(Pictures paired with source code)
========================================
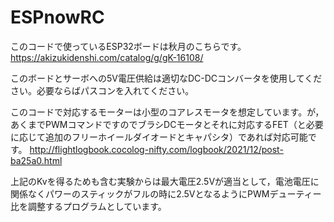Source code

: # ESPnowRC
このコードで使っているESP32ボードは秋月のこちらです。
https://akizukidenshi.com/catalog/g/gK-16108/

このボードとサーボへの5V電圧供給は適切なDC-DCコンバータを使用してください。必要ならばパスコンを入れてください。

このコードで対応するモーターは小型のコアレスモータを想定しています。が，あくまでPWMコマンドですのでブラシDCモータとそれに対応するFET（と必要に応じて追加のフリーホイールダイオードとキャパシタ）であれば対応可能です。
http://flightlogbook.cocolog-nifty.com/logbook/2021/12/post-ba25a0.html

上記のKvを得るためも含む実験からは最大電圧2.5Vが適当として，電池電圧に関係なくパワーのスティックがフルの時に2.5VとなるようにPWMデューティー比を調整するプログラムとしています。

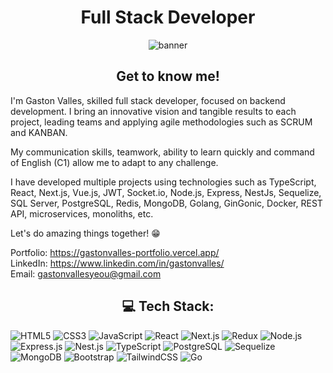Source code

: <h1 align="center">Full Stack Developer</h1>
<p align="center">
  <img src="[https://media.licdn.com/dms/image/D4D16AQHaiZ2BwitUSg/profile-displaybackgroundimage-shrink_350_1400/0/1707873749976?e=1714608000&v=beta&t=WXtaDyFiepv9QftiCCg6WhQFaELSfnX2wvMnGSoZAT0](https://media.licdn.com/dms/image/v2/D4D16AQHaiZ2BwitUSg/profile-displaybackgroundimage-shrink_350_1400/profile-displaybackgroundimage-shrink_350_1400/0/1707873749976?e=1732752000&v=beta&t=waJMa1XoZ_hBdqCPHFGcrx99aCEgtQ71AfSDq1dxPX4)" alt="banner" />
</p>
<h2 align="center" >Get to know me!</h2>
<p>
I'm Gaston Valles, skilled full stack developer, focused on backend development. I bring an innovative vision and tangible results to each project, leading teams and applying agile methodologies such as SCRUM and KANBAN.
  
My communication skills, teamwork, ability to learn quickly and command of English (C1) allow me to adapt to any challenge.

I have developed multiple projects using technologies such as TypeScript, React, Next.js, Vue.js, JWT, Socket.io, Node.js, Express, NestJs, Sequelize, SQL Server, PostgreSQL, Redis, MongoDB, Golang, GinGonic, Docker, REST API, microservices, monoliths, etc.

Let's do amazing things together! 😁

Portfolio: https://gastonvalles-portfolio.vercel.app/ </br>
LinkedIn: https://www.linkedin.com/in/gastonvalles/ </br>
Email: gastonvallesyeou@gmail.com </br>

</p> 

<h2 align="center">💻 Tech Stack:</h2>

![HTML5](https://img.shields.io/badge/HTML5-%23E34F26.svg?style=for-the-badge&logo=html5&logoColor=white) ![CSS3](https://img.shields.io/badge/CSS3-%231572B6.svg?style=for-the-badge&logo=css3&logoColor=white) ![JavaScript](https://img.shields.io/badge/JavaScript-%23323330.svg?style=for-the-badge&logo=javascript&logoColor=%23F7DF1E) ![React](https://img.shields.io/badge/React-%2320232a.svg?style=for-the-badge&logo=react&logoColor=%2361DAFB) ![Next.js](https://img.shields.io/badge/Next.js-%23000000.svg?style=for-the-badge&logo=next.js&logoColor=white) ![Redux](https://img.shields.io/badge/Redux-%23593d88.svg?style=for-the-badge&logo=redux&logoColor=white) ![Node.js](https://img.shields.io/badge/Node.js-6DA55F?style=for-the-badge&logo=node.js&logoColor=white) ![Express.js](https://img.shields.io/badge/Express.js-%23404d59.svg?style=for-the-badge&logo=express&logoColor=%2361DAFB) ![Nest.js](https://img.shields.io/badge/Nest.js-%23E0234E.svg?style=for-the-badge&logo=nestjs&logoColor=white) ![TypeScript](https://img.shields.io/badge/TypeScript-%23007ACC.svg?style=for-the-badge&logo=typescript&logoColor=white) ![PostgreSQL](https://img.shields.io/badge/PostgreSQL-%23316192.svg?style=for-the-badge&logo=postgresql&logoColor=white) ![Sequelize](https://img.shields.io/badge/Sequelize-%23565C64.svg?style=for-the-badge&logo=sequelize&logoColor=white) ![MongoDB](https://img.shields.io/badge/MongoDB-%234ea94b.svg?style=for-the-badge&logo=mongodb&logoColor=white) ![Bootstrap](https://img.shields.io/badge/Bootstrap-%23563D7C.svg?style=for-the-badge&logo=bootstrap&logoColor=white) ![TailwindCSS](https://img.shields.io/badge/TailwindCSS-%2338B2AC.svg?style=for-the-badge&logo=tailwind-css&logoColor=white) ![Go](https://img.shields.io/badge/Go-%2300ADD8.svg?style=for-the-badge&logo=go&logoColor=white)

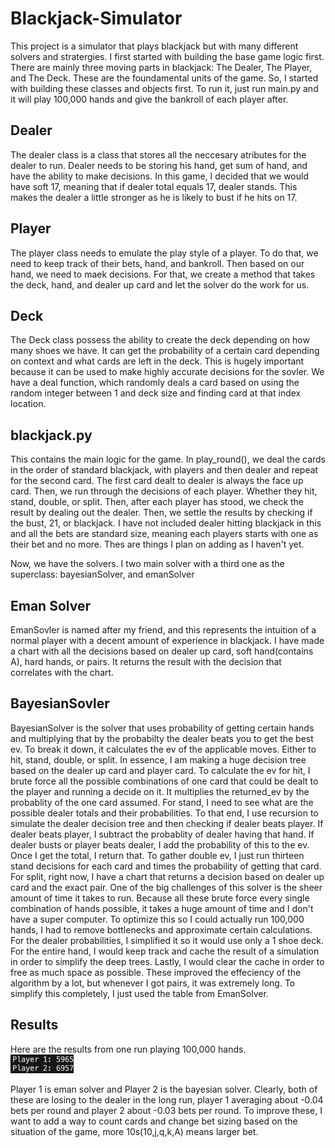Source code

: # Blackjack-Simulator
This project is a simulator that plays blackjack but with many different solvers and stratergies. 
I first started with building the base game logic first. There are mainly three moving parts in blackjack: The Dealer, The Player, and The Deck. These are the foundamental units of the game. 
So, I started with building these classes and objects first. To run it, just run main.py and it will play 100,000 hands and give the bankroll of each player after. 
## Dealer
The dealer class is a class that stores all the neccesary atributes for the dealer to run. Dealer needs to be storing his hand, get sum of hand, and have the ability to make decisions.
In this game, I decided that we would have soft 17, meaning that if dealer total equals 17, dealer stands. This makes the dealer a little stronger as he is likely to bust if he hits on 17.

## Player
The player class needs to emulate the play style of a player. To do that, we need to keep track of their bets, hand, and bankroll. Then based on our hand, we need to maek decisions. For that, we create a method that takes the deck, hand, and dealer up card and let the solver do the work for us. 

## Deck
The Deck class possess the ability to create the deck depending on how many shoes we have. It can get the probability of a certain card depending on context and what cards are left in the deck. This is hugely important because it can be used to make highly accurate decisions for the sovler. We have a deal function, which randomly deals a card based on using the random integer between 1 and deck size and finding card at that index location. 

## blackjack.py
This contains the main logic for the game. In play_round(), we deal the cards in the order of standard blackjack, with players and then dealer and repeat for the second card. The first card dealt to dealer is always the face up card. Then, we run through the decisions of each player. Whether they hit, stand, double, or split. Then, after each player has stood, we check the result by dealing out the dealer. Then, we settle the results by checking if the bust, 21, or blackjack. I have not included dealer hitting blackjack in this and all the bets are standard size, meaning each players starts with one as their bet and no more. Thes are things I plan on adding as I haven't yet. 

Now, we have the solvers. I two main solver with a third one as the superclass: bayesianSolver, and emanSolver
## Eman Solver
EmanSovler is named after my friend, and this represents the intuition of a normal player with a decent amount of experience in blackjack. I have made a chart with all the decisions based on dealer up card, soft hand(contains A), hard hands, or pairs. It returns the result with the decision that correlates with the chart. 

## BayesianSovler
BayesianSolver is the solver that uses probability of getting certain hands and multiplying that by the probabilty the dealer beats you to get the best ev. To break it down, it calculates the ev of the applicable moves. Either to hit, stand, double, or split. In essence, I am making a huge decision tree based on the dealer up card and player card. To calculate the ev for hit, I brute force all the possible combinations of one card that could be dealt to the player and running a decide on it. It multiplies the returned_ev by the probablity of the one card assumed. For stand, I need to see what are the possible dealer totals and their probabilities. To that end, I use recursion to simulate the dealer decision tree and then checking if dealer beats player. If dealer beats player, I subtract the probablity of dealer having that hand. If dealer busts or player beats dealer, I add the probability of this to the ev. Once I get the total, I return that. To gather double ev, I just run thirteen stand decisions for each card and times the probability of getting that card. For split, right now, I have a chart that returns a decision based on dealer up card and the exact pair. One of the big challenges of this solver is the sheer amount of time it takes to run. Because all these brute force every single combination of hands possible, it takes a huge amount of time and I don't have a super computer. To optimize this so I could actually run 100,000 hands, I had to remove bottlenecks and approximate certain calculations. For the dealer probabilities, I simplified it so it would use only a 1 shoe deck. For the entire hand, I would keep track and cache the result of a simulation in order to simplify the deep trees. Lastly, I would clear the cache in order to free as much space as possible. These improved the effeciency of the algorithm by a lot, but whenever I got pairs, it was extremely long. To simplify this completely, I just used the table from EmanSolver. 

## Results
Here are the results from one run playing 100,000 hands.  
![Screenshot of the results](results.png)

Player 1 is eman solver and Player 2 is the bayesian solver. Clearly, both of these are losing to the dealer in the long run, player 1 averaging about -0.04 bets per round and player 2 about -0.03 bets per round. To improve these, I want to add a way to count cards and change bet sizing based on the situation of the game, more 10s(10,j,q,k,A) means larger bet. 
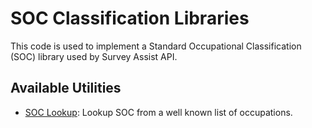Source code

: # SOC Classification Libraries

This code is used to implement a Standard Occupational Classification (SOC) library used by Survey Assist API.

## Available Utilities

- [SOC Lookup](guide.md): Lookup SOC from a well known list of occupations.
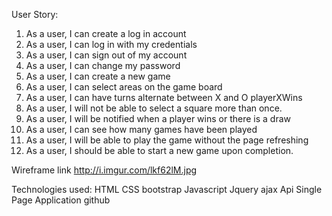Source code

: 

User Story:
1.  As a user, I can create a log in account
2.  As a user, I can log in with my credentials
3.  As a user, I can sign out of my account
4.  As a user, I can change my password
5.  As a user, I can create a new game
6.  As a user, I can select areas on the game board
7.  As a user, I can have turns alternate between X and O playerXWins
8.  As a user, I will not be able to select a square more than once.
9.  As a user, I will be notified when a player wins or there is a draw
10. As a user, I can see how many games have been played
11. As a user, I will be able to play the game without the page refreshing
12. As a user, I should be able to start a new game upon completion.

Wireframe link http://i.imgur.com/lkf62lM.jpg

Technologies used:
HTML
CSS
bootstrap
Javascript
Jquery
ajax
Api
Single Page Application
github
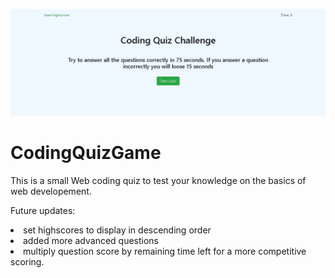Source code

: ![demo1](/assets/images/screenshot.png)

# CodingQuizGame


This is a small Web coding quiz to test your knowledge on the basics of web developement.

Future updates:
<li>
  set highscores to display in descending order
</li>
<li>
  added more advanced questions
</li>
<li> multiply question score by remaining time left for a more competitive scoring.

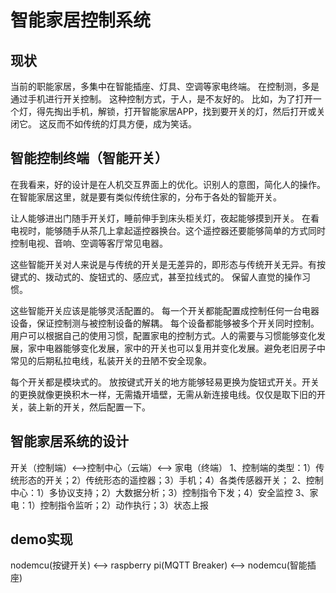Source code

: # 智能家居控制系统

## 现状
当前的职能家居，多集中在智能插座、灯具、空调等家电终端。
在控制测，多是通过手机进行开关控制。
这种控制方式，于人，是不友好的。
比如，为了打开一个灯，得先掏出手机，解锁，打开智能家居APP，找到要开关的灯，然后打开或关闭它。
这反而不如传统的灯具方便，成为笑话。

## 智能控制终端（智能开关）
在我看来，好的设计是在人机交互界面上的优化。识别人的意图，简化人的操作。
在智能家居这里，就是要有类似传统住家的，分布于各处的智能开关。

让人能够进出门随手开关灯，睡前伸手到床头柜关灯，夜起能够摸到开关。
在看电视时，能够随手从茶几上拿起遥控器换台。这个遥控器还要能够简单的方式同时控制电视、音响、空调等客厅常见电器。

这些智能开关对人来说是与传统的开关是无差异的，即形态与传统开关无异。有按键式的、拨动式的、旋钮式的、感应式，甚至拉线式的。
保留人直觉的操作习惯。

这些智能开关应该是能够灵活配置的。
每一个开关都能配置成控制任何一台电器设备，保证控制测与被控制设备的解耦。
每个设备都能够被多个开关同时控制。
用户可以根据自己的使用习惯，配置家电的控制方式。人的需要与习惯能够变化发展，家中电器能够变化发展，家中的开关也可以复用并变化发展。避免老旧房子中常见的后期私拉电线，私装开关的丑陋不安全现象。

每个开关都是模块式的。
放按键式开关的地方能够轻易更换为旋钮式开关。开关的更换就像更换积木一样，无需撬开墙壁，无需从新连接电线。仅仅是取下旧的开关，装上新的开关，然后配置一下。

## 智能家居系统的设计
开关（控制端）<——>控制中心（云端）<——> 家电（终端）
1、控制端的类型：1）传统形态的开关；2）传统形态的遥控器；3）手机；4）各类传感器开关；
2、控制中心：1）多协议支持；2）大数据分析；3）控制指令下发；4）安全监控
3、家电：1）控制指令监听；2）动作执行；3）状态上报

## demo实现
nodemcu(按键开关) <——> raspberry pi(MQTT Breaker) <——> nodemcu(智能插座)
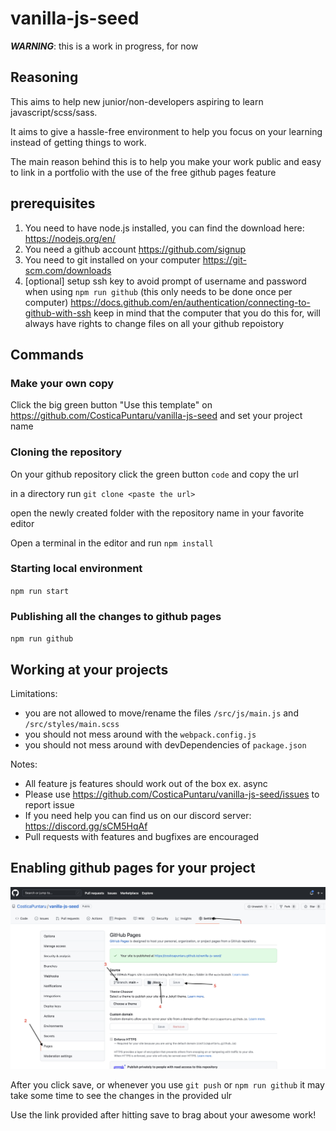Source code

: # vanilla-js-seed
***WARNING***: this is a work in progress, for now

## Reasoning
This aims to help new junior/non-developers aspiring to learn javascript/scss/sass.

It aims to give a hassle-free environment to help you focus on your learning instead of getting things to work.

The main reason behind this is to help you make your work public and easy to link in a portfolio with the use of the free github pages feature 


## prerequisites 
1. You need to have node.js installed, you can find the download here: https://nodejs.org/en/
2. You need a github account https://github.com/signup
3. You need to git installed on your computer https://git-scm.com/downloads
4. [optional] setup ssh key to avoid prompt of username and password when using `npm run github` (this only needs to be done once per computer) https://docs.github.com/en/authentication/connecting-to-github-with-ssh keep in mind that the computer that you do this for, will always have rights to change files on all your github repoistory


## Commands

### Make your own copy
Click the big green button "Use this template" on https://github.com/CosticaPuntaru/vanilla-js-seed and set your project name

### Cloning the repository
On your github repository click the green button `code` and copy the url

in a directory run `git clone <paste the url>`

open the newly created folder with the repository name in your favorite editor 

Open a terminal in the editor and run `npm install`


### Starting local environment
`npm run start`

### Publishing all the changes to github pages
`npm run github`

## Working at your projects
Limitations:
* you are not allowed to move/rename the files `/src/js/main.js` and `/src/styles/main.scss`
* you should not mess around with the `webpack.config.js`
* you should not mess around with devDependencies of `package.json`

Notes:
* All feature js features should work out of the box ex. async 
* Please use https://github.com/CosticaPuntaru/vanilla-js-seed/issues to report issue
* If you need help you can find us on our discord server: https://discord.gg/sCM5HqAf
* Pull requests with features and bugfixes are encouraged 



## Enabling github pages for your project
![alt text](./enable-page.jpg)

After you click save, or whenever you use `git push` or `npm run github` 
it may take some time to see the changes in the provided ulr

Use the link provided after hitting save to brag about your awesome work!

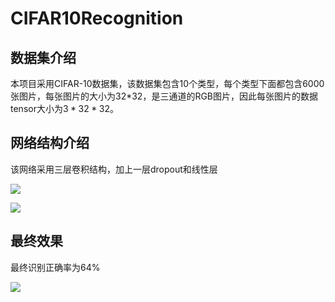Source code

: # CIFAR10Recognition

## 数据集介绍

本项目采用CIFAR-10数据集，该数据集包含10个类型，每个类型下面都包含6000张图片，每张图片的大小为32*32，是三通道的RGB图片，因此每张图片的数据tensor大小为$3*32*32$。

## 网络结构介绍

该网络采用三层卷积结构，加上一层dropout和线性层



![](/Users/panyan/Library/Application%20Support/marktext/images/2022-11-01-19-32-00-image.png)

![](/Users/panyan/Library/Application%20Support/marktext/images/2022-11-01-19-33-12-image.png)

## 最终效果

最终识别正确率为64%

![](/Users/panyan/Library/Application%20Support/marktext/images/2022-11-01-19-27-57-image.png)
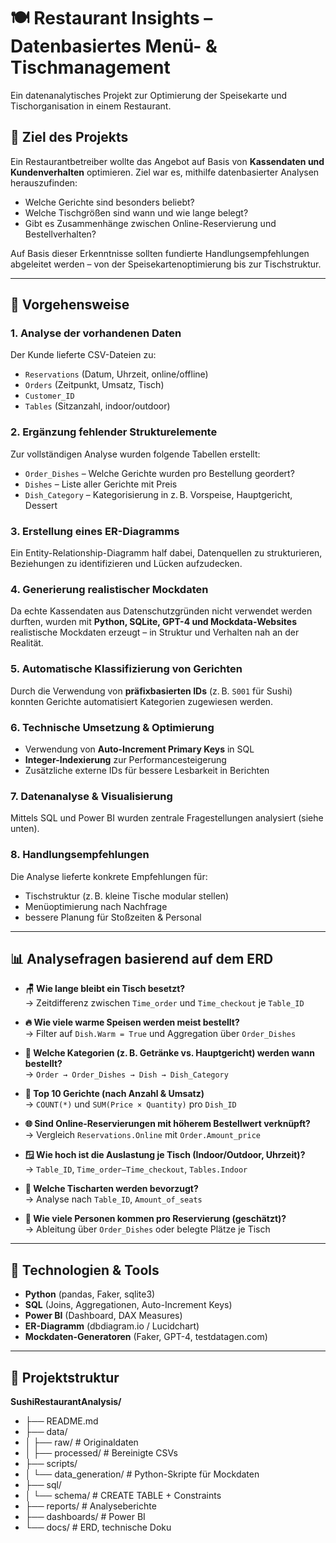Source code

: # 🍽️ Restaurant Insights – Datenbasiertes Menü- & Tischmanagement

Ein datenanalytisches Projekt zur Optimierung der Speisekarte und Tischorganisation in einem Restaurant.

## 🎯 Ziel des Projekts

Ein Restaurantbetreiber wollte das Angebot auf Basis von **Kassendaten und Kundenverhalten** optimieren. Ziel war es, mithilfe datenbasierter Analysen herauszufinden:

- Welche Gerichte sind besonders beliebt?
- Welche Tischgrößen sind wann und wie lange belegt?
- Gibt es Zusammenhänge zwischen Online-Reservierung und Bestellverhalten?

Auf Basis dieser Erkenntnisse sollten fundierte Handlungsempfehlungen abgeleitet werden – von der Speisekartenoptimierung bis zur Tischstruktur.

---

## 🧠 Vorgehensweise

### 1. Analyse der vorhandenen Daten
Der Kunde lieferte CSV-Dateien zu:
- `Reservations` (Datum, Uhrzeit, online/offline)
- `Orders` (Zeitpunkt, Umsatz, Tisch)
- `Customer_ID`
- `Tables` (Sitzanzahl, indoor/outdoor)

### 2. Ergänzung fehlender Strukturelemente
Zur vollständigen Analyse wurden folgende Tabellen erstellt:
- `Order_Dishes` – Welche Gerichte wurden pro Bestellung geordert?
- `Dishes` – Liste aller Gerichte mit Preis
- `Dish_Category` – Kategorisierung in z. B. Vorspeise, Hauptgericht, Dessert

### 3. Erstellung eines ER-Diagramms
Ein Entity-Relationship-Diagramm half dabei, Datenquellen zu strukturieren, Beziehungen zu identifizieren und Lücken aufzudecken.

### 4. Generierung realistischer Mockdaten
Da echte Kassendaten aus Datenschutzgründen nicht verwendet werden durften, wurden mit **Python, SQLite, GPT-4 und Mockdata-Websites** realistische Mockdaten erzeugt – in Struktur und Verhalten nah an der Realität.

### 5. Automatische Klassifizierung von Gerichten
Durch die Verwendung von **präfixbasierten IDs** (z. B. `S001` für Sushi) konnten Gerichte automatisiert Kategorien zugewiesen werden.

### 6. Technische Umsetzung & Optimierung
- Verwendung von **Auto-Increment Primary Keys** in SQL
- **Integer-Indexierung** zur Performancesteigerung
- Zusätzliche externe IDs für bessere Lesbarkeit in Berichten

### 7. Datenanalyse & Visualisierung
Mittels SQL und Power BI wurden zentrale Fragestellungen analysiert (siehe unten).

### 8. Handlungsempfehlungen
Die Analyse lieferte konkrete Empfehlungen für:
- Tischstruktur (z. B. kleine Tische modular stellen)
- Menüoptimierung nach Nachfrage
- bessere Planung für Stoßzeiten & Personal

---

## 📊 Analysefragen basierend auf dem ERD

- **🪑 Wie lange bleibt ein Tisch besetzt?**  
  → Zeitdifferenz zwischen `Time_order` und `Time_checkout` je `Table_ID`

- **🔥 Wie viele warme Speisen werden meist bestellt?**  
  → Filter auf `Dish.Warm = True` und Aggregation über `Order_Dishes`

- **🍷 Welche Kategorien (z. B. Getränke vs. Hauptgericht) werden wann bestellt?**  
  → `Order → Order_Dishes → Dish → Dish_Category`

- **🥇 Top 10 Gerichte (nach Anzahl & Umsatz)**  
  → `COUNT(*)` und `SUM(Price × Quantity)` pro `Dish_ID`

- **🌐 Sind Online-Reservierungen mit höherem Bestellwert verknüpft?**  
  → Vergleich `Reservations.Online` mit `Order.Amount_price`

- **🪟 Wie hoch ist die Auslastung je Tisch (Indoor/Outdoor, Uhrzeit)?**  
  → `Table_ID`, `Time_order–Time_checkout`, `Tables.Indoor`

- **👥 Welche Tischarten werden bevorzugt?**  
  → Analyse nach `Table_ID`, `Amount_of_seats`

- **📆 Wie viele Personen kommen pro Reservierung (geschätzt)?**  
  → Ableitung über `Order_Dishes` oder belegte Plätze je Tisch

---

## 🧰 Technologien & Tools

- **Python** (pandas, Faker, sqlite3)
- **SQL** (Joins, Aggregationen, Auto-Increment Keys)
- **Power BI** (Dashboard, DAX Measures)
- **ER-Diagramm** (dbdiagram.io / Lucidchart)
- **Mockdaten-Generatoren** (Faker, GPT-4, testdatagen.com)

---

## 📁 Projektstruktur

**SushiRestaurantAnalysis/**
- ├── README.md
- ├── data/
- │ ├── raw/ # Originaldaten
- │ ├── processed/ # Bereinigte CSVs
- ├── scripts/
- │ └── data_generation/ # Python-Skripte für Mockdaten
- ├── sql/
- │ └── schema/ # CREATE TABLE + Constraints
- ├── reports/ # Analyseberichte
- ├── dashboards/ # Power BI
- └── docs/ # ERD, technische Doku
========================================
- ACTION ITEM -
In the answer, return exactly the lines from the line containing "- ├── reports/ # Analyseberichte" to the end of the records above, and no others.

- TASK OUTPUT -
- ├── reports/ # Analyseberichte
- ├── dashboards/ # Power BI
- └── docs/ # ERD, technische Doku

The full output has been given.